• WHAT TO PRODUCE:
Work out how many lines of the listing below mention the word "dati", and give only that figure.

"""

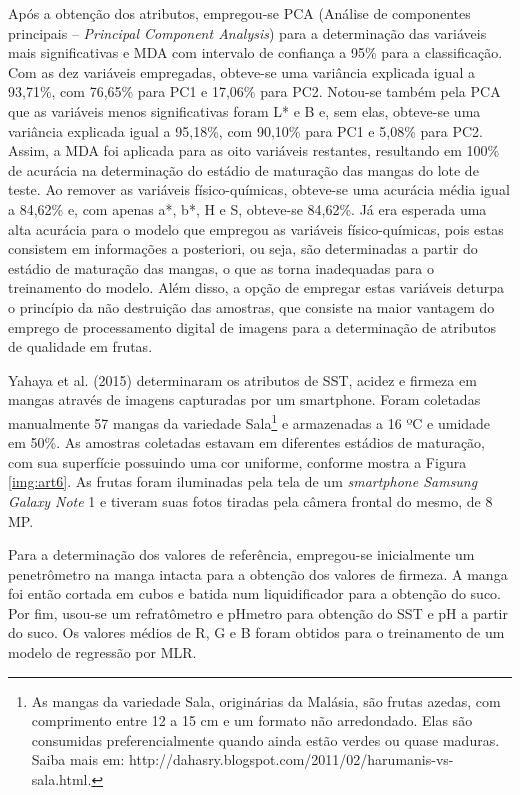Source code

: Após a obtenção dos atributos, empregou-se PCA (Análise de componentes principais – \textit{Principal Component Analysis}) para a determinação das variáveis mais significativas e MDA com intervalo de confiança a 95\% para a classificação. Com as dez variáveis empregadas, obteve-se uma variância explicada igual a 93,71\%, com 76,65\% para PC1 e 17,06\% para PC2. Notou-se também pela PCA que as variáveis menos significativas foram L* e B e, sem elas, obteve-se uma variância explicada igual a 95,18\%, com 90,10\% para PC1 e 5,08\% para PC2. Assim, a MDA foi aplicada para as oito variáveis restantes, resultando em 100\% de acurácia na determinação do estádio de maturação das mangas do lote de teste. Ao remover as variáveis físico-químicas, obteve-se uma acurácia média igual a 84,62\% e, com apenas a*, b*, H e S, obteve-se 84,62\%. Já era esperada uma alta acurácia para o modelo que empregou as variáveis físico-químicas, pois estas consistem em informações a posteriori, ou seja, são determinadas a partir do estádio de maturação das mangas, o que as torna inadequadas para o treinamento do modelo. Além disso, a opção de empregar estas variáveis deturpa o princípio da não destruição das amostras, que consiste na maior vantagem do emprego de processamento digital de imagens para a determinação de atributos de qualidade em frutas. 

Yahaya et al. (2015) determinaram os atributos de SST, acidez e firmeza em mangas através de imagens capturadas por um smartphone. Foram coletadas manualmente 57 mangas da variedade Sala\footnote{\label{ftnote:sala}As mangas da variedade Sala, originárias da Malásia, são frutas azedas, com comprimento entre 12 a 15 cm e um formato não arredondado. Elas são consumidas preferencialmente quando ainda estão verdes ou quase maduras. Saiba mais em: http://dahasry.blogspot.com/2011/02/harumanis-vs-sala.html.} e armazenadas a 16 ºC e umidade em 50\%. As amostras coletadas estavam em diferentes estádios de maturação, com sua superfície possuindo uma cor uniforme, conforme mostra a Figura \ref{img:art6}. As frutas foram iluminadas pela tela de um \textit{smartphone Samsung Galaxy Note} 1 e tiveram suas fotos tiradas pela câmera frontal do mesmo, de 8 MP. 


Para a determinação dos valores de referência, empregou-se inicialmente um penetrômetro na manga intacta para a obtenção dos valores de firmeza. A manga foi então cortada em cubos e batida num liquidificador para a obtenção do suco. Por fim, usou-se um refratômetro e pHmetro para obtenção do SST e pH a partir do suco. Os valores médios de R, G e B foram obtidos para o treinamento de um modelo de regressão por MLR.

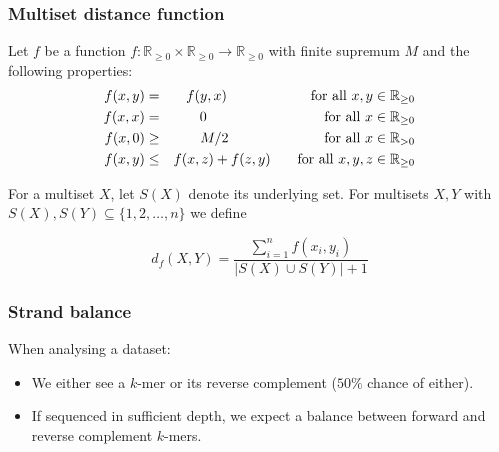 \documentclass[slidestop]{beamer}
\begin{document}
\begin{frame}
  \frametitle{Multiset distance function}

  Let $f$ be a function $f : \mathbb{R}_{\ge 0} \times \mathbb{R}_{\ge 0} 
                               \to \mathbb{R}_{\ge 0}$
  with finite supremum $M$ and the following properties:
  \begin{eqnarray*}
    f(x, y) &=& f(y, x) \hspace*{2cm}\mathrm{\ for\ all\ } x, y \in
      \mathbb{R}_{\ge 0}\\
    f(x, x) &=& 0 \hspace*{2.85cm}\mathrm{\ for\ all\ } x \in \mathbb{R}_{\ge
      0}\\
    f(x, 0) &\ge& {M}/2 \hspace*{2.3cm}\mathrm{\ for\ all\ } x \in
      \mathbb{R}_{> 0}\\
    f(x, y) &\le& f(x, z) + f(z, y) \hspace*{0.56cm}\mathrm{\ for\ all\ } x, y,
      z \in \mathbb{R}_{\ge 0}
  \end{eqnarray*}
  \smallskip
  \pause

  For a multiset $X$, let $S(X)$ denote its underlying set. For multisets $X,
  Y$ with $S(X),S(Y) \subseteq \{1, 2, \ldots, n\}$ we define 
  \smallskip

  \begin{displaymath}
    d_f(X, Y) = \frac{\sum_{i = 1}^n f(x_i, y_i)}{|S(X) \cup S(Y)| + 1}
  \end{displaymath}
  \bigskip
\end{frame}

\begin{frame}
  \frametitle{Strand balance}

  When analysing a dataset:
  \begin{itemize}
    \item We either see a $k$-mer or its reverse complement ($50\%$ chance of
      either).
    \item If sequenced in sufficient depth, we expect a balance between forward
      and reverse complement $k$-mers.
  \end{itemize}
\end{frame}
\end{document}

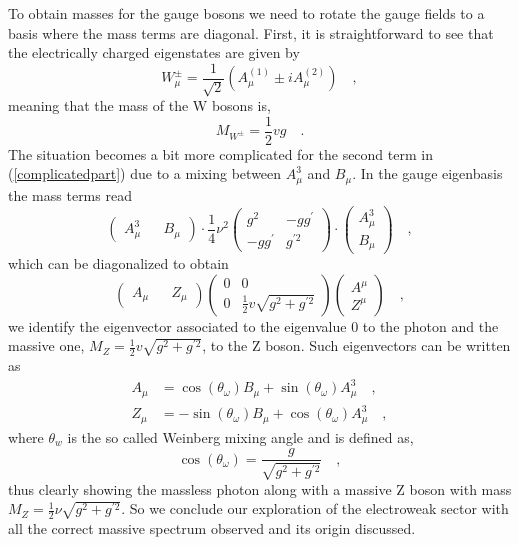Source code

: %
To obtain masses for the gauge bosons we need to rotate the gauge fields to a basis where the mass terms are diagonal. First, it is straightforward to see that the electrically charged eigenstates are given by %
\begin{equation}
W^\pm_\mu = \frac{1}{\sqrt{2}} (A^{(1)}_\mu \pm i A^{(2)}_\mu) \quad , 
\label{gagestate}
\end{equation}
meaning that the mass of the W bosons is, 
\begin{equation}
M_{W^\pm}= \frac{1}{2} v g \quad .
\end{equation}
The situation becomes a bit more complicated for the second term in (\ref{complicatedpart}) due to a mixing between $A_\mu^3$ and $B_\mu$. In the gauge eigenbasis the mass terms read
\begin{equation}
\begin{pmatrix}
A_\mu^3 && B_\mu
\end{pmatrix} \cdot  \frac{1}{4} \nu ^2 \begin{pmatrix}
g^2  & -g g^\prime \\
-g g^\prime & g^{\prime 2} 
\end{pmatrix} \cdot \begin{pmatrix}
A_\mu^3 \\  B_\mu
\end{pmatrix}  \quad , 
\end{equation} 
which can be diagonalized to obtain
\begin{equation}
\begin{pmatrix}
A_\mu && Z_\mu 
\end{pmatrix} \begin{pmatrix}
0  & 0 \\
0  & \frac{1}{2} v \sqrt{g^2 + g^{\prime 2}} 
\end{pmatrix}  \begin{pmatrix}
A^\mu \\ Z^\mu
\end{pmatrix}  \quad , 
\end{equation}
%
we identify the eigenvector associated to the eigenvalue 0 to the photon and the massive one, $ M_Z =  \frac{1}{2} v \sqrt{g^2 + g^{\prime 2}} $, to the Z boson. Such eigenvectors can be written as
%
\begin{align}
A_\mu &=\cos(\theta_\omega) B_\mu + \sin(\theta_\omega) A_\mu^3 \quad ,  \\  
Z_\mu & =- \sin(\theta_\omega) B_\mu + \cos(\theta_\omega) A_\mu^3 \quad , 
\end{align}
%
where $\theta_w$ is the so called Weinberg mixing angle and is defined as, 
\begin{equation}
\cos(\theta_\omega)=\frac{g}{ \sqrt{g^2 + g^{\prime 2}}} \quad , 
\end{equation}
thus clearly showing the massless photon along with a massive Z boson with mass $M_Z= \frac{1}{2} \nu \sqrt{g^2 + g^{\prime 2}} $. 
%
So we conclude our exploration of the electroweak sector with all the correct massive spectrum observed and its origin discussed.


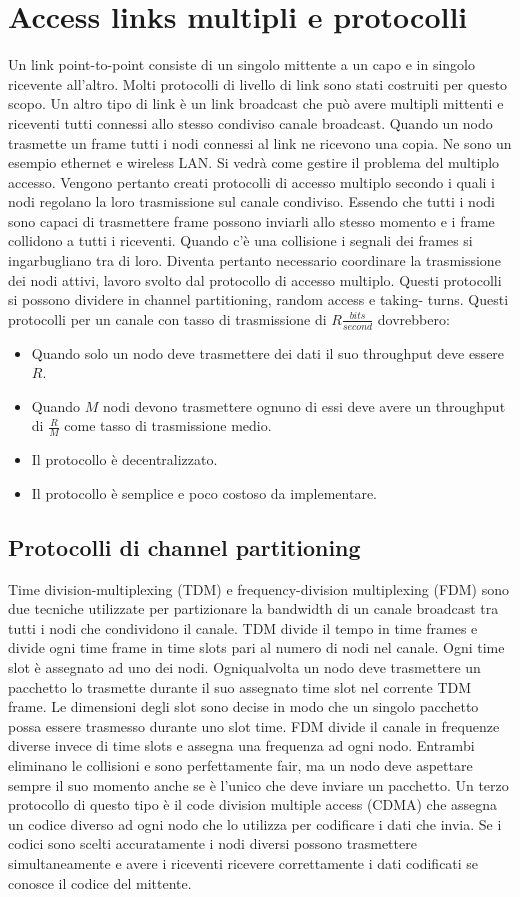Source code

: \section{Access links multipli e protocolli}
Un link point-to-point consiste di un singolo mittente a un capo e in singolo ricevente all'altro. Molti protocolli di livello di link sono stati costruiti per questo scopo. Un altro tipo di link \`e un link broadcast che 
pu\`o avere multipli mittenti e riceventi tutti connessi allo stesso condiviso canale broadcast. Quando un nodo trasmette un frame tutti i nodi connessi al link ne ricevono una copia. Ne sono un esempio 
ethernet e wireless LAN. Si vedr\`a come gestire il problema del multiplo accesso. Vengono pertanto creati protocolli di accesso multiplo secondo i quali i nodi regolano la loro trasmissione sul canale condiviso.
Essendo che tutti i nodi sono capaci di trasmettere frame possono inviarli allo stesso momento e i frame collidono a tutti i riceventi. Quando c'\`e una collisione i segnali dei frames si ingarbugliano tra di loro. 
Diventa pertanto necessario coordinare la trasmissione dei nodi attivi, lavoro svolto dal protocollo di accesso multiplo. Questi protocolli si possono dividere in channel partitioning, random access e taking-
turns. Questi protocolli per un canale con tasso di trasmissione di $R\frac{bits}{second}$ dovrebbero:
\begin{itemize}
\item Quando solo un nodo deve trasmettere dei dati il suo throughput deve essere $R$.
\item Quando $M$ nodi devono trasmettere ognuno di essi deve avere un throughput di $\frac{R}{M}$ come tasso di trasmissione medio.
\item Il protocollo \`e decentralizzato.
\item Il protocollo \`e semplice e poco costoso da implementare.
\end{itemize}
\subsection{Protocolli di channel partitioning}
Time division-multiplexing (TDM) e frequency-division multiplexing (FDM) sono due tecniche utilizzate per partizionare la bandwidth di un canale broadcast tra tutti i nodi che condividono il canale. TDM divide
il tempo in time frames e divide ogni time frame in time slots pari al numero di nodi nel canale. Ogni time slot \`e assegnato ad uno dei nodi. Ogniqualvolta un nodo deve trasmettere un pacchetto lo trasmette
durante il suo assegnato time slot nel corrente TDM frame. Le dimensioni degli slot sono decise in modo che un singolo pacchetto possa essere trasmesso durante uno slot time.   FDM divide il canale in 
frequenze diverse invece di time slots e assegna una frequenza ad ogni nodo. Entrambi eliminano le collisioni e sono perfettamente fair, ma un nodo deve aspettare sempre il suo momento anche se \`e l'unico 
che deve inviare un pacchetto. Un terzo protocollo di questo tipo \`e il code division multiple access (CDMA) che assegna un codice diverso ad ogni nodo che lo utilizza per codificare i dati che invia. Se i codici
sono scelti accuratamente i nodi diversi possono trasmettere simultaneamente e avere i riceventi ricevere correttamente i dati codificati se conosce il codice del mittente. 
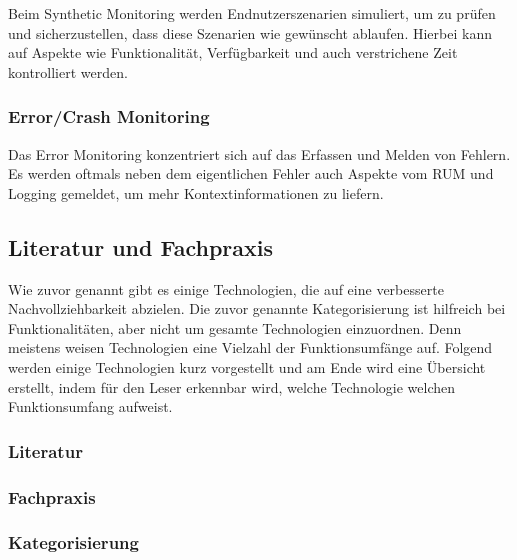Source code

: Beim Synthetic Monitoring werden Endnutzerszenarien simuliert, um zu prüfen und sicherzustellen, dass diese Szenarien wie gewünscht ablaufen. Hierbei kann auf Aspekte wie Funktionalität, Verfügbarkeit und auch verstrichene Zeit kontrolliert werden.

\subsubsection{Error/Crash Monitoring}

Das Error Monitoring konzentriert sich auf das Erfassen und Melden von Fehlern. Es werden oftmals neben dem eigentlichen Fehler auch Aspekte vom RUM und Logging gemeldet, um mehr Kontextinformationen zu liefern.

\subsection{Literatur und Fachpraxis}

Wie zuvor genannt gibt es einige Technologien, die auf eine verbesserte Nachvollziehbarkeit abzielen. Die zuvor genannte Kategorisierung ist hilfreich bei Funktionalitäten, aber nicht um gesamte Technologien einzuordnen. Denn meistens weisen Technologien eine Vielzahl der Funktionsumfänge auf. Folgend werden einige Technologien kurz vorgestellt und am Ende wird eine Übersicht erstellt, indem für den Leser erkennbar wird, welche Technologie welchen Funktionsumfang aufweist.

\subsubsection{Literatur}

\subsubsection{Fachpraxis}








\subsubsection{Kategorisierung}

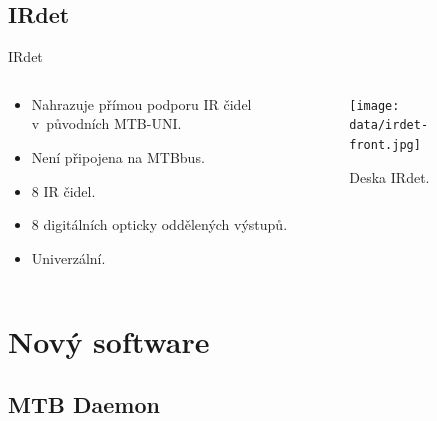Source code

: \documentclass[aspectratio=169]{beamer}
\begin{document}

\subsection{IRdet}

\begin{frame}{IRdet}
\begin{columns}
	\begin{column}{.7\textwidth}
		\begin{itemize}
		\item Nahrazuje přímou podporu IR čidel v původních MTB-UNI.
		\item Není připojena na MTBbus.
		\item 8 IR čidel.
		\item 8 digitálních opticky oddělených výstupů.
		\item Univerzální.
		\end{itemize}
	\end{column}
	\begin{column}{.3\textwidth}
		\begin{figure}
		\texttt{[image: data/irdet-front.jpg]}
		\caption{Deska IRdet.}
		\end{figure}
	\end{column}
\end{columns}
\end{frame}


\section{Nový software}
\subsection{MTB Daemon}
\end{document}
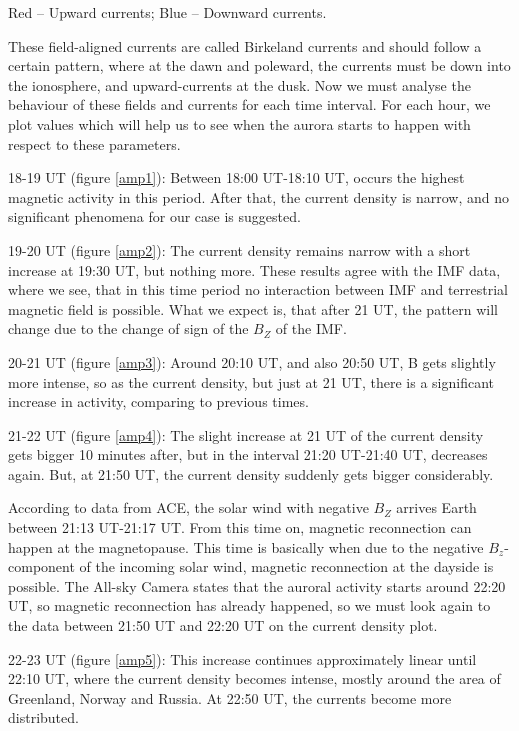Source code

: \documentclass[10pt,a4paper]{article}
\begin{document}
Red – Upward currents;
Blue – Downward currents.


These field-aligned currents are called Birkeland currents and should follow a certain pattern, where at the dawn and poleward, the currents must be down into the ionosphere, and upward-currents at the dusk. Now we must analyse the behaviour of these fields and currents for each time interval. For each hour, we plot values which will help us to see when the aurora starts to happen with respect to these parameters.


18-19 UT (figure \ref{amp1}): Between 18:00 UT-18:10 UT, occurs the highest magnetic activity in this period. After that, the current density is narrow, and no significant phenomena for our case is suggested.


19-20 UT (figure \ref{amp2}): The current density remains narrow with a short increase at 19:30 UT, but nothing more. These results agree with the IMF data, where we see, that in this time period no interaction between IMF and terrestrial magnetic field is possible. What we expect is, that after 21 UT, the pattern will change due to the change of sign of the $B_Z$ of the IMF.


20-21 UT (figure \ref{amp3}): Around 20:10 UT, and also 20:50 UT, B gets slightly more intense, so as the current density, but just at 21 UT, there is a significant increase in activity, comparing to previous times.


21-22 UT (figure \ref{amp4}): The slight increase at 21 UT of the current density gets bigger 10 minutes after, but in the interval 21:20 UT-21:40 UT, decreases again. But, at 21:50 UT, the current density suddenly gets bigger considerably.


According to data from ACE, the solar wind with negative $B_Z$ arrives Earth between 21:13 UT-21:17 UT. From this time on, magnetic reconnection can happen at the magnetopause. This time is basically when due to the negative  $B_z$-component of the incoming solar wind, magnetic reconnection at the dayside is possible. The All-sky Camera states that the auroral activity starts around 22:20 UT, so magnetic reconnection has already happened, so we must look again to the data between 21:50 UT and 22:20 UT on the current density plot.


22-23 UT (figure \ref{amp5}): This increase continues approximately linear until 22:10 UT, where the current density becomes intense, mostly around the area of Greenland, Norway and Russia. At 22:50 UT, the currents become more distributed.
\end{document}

"""

• YOUR SOLUTION:
3